I remember it very clearly – standing there at the sink in the boys’ bathroom of my school, staring at myself in the mirror. I was eight years old.
I had recently found my father’s photo album in the attic of my house. He had died when I was a baby; I had no memory of him, only imaginings and questions. One of the pictures in the album showed him at sixteen, on a diving board, from behind, naked. My father was tall, with a manly, muscular physique.
I wondered about myself: would I be like that, in eight more years? What would I be like? Eight years seemed an impossibly long time to me – a lifetime (as it was, so far!). I peered into the mirror, pretending it was magic, trying to see the sixteen-year-old me in there.
If he could look back at eight-year-old me, what would he think? Would he like me? Would he approve of me? Or would he think I was impossibly silly and childish? Would he even remember being me? What would he be able to tell me?
“Watch out, Donnie, for that fifth-grade teacher, Miss Stanley – she’s a doozie!”
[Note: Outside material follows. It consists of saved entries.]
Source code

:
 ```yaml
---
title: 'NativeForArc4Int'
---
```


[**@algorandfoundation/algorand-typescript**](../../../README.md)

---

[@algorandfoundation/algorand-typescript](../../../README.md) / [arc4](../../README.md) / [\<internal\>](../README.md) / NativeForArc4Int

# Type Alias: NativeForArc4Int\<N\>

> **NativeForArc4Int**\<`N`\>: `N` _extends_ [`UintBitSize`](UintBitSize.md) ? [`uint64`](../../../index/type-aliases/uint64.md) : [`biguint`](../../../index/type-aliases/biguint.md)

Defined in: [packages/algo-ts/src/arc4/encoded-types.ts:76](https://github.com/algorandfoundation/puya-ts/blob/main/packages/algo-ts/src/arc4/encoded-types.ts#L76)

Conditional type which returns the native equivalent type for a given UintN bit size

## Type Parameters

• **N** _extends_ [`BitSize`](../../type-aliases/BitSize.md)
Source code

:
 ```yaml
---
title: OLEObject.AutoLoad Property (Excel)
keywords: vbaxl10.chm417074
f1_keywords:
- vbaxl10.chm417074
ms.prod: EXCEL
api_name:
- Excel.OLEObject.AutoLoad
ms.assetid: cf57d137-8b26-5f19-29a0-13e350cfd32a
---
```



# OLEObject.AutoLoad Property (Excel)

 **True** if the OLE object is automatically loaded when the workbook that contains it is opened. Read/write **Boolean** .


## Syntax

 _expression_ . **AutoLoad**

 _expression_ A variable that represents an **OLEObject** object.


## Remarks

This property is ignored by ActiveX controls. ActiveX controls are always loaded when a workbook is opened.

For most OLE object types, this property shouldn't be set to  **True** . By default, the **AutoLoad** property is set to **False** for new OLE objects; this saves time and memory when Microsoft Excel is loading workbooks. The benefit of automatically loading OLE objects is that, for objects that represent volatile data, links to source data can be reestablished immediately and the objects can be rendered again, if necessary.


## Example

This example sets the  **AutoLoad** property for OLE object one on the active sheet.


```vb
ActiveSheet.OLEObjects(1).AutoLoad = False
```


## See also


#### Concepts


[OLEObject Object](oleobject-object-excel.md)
“Yeah, that’s what everyone says. But I’ll have her in two years – what can I do?”
“Not much – she’s the only one. Just don’t let her get to you. Keep remembering, you’ll make it through that year; you’ll come out the other side. You’ll do fine. And sixth grade will be better. Ok?”
“Thanks. I’ll do my best.”
“Yeah, I know you will.” From the mirror, he smiles at me. “For sure. You did – I mean, I did.”
My mentor was me
I stayed there a long time, then went back to my class. I can’t remember whether I got in trouble. Probably not – my third grade teacher was a sweetie.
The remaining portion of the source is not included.